:: Data in this exercise ::

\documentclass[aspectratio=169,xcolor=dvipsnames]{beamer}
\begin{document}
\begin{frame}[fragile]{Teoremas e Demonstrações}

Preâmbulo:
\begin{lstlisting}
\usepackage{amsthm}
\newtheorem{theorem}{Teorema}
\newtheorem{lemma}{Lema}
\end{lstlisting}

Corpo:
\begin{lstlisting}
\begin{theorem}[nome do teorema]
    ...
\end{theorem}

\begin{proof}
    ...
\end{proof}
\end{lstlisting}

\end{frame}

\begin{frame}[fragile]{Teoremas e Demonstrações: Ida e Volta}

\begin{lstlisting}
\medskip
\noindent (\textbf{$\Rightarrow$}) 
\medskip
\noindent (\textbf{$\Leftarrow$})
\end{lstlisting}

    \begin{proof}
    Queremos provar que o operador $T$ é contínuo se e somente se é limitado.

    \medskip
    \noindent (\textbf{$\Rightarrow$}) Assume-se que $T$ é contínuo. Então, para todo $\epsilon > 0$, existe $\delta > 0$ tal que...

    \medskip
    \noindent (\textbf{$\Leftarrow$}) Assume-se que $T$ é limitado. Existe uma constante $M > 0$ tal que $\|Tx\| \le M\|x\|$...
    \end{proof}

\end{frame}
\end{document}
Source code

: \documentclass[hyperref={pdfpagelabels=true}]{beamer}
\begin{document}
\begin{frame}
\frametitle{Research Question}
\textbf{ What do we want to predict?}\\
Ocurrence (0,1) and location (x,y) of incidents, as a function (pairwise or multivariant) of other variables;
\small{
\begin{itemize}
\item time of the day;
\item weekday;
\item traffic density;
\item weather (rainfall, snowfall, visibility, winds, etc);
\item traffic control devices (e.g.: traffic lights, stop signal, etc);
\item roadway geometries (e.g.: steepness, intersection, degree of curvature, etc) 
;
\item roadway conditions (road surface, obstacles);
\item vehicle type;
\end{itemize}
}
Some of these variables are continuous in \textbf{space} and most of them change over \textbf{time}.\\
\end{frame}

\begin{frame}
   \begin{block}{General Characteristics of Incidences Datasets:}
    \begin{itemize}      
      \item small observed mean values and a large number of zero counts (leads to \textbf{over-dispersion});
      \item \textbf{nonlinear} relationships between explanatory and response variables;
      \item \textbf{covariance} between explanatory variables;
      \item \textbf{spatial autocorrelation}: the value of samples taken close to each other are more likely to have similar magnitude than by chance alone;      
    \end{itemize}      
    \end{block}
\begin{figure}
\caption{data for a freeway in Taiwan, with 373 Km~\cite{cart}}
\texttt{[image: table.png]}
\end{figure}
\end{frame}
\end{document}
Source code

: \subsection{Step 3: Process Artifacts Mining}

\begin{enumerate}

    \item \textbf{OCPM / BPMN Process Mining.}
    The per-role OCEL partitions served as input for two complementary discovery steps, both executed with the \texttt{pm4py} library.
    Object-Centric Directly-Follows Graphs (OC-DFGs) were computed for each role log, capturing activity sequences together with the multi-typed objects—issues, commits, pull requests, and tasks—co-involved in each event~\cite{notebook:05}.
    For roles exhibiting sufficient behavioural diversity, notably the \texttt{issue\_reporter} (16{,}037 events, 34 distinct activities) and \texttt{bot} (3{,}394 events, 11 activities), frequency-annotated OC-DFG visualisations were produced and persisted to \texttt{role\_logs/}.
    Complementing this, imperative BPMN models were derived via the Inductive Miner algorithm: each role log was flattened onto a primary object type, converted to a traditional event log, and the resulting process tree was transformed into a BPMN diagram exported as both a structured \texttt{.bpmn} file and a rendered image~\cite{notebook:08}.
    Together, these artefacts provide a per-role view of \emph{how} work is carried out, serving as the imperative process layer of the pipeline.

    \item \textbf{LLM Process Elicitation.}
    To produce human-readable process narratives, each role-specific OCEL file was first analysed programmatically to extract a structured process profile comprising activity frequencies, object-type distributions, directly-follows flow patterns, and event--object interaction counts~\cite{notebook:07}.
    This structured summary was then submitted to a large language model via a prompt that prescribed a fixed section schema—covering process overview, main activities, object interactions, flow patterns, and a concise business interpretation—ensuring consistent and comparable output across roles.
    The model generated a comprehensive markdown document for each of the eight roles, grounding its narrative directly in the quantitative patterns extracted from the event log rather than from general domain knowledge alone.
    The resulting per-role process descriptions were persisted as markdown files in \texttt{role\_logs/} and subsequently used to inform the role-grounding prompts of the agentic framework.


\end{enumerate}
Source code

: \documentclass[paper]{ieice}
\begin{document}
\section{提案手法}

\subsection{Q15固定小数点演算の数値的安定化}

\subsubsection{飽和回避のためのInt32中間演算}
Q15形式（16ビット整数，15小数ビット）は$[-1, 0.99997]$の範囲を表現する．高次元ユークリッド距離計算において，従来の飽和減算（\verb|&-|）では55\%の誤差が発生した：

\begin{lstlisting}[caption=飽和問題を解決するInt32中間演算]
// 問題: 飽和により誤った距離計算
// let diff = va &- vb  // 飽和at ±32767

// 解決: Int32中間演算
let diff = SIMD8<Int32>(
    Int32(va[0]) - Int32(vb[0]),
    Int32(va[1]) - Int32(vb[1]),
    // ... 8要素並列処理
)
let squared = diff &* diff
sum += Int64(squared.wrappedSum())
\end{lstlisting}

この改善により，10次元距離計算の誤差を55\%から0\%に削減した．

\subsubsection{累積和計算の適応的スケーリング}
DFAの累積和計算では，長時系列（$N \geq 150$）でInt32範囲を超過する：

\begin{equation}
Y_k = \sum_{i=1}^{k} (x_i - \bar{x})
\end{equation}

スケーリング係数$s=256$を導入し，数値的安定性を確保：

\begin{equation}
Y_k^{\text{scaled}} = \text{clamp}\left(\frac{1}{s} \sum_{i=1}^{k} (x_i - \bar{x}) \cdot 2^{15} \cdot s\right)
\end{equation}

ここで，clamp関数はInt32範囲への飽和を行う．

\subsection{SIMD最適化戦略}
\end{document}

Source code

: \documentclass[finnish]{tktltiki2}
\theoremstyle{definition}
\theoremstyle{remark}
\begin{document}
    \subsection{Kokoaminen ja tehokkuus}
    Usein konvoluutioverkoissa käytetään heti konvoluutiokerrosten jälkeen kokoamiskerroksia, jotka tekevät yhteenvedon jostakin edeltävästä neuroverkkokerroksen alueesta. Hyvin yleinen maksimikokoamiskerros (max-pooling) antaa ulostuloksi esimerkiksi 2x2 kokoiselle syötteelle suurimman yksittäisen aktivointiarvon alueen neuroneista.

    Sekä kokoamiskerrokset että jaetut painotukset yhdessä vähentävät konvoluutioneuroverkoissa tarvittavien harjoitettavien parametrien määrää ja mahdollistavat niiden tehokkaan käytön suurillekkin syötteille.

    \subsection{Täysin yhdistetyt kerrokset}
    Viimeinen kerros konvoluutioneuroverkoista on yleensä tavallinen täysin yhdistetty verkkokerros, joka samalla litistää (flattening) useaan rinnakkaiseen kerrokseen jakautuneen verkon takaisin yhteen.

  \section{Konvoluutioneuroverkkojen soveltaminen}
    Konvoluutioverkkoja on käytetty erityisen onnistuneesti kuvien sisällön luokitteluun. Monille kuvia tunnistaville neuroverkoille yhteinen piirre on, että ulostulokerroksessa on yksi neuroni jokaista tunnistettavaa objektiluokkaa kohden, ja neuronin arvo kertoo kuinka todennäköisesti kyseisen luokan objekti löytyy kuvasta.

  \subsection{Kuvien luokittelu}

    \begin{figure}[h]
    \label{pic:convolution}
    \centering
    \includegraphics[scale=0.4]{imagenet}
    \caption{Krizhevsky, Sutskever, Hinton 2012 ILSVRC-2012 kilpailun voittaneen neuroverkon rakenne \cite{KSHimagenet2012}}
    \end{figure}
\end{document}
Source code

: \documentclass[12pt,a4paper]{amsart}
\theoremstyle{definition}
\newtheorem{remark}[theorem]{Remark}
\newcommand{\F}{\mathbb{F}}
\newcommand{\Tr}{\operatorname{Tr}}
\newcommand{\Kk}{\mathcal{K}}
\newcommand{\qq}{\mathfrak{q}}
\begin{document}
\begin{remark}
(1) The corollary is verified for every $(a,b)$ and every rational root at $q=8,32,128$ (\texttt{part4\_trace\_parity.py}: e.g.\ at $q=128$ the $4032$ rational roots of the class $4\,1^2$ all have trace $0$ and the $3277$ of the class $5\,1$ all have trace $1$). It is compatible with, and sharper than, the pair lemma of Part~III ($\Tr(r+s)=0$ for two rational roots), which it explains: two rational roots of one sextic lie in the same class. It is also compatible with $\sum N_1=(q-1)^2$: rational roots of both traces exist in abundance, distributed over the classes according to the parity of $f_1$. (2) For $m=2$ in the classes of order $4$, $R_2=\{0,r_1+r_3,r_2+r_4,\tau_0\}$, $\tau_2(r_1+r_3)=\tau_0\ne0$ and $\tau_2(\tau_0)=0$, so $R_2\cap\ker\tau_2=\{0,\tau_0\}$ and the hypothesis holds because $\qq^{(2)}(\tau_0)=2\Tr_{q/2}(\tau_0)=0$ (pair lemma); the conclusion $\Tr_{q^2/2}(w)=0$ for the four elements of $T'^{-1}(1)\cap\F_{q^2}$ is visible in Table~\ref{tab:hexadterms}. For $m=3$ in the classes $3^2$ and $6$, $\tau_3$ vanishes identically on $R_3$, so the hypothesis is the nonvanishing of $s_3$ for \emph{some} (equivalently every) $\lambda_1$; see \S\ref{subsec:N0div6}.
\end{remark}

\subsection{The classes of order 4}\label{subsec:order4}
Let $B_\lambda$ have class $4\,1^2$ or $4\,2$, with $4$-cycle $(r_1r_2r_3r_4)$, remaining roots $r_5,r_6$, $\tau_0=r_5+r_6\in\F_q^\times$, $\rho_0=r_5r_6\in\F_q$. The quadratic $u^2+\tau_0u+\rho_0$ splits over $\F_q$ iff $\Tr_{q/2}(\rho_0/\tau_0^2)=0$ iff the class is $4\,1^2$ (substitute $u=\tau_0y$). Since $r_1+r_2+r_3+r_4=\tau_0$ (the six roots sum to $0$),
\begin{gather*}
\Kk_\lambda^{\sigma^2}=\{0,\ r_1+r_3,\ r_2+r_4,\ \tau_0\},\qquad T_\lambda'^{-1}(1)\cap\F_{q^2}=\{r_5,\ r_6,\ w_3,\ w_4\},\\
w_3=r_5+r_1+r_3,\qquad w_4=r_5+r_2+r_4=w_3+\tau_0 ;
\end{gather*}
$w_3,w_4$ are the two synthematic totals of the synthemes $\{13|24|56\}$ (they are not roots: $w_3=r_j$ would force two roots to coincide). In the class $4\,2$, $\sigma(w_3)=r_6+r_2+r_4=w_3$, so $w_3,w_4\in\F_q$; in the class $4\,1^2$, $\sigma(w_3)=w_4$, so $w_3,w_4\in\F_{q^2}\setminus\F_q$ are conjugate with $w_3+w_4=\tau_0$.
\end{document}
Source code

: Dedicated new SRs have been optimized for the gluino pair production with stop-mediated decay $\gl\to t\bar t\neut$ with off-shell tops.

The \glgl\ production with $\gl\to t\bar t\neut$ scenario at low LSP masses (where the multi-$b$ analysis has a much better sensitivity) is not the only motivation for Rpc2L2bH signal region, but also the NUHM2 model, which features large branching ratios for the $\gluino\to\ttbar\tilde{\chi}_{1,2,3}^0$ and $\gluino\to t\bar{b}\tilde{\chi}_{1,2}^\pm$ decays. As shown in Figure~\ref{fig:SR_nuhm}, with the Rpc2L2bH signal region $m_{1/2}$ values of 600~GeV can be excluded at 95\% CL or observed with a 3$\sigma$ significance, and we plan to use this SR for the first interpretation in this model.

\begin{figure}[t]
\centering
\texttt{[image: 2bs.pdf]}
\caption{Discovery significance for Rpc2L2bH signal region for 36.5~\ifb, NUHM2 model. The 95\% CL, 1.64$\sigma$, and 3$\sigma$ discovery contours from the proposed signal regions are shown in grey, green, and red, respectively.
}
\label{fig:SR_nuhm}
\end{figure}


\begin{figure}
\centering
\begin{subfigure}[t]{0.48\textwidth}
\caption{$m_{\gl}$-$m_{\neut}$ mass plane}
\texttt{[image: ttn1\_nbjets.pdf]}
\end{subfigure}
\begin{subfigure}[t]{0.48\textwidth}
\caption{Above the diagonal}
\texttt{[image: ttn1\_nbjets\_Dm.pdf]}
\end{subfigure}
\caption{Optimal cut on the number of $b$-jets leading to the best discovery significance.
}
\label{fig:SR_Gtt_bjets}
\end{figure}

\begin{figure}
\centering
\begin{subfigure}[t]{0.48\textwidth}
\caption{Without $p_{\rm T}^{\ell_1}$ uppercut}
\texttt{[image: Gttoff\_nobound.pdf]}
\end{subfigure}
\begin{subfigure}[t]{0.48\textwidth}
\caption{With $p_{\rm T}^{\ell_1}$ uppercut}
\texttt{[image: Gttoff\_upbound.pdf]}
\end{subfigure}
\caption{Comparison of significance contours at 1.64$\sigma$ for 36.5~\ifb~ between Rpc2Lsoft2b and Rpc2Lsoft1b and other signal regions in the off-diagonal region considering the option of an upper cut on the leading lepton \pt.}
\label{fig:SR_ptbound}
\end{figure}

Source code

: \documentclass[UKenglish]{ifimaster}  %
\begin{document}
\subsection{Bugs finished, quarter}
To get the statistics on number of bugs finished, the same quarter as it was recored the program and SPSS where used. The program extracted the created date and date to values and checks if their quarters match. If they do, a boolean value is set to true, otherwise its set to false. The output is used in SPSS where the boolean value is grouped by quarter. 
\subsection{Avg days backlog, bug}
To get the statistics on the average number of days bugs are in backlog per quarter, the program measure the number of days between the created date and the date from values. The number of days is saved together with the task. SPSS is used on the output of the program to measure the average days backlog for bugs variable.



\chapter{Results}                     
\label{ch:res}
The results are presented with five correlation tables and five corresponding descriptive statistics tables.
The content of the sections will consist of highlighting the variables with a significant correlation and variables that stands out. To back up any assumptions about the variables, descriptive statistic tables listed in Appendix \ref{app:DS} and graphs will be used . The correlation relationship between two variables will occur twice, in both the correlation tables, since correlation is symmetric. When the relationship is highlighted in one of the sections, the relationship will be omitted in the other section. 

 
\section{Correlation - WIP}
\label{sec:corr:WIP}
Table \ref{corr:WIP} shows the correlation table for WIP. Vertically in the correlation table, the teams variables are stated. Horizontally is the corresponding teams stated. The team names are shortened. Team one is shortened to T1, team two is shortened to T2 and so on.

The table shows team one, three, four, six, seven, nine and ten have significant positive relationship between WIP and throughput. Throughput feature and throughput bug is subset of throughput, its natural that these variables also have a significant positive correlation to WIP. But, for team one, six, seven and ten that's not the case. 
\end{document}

:::

If a line of the records includes the string "block", copy it out.

   \begin{block}{General Characteristics of Incidences Datasets:}
    \end{block}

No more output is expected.